▶ _WHAT TO PRODUCE_
Please give the lines below again exactly as they stand, from the one that contains "4 – 2018\_c4" up to and including the one that contains "Na comparação entre", leaving all pictures out.

········

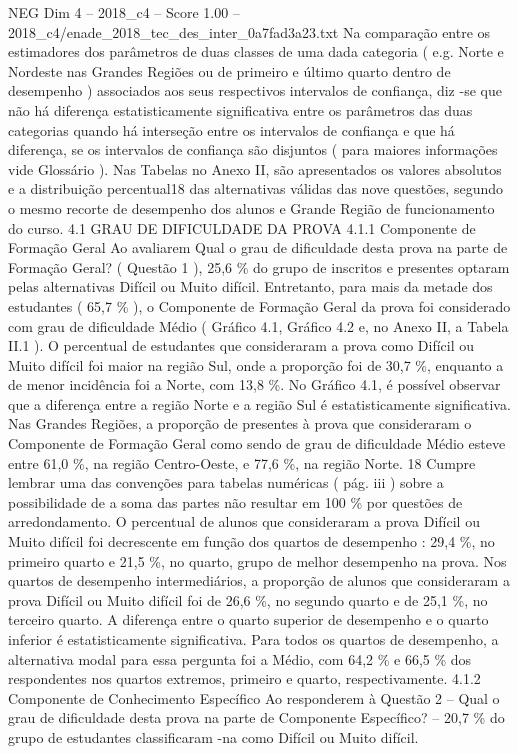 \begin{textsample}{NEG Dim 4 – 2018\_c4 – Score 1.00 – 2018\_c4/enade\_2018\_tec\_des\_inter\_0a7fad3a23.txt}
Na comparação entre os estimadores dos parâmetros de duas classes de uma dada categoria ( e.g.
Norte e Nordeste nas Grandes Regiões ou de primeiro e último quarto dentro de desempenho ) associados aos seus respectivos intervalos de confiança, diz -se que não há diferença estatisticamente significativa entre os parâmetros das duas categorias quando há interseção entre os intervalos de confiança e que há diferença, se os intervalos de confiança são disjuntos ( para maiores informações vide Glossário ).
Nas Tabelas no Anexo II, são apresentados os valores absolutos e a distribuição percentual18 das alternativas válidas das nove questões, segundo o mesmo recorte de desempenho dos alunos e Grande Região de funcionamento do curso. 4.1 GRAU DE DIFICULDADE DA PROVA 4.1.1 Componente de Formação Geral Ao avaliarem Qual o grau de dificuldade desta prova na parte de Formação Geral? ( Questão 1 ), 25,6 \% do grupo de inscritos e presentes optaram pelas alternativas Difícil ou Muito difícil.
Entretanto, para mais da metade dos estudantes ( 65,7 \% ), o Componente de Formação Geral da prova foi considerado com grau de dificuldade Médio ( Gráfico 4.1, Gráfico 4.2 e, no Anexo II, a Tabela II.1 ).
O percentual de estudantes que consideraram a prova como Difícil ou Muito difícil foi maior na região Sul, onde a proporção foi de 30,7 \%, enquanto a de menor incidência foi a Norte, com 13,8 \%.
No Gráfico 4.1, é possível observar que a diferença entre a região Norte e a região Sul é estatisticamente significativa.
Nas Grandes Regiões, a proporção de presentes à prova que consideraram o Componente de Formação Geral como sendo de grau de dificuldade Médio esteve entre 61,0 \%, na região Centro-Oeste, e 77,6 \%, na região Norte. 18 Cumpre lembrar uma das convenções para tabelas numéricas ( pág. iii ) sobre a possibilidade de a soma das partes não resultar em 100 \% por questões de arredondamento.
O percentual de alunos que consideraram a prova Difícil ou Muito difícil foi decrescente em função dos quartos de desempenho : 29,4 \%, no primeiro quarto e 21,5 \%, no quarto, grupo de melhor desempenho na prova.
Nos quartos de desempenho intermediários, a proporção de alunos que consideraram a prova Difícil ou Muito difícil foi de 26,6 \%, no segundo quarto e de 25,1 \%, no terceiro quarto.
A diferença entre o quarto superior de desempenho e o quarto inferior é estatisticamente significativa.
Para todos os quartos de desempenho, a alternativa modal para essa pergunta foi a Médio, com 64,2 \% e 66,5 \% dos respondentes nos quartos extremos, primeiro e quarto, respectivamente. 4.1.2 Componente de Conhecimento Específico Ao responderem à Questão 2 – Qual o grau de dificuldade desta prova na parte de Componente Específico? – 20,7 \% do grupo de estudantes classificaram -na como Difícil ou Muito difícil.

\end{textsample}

········

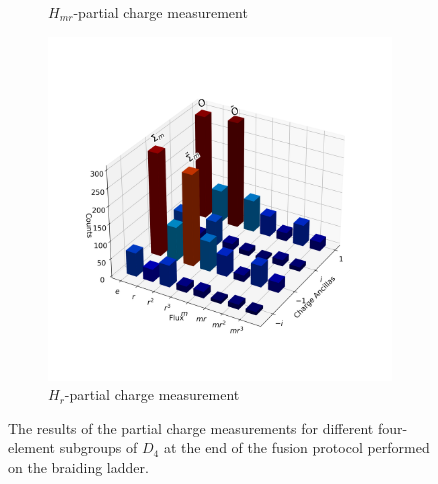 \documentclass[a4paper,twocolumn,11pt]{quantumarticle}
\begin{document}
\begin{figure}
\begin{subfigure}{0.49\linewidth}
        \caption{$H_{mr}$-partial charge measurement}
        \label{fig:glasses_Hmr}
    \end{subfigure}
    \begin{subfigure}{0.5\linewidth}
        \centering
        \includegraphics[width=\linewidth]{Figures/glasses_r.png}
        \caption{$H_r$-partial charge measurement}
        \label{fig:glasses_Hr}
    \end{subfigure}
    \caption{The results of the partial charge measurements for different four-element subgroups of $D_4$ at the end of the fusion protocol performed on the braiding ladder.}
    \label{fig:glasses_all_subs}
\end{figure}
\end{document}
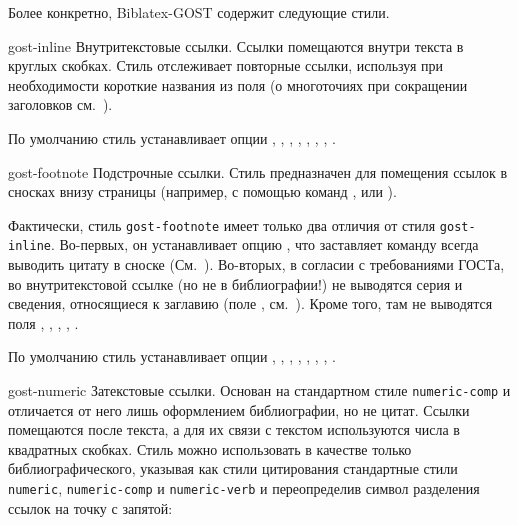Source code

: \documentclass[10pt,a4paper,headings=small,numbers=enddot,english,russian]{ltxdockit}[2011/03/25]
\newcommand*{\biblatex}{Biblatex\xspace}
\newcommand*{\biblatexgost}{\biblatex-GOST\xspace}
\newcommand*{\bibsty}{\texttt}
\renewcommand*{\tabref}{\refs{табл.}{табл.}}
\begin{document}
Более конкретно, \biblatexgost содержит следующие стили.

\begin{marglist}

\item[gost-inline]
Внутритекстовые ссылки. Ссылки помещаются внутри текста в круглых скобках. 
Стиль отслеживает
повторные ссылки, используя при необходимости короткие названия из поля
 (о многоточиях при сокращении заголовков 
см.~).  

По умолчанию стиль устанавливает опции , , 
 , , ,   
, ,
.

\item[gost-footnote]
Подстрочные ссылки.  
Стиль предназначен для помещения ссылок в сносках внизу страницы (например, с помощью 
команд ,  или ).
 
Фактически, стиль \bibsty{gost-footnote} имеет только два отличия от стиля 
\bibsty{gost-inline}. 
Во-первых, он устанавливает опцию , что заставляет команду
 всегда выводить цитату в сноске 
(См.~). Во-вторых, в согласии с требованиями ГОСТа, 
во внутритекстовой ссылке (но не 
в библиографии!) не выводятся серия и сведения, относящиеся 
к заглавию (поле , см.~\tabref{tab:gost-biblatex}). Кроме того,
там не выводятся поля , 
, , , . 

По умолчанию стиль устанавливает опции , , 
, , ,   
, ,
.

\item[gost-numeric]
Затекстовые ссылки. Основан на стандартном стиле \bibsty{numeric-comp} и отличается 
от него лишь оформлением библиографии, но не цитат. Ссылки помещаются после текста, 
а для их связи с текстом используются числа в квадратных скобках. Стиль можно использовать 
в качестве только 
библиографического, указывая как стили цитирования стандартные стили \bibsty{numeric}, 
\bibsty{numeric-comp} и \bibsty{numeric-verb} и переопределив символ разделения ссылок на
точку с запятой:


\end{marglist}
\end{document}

········

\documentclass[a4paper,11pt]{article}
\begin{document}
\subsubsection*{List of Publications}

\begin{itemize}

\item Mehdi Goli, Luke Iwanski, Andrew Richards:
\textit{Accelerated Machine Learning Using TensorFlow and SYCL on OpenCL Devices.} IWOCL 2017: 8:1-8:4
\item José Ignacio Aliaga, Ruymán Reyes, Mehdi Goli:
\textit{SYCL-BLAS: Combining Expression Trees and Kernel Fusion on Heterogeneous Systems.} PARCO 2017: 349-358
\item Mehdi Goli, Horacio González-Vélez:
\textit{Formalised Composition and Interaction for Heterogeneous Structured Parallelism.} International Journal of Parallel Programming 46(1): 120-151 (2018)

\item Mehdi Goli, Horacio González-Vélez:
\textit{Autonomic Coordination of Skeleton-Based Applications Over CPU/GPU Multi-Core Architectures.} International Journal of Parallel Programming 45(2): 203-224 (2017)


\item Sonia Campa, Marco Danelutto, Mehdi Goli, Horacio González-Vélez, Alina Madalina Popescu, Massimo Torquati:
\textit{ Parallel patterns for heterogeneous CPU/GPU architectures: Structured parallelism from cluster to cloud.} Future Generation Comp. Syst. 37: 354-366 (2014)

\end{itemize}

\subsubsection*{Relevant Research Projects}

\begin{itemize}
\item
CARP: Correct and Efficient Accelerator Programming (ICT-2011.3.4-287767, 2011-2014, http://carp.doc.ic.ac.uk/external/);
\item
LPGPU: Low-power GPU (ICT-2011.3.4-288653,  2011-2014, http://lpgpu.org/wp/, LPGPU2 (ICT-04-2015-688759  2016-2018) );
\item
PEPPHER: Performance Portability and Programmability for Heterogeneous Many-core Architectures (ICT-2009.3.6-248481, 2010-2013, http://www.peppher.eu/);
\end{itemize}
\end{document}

········

▶ _RESULT_
 \begin{textsample}{NEG Dim 4 – 2018\_c4 – Score 1.00 – 2018\_c4/enade\_2018\_tec\_des\_inter\_0a7fad3a23.txt}
Na comparação entre os estimadores dos parâmetros de duas classes de uma dada categoria ( e.g.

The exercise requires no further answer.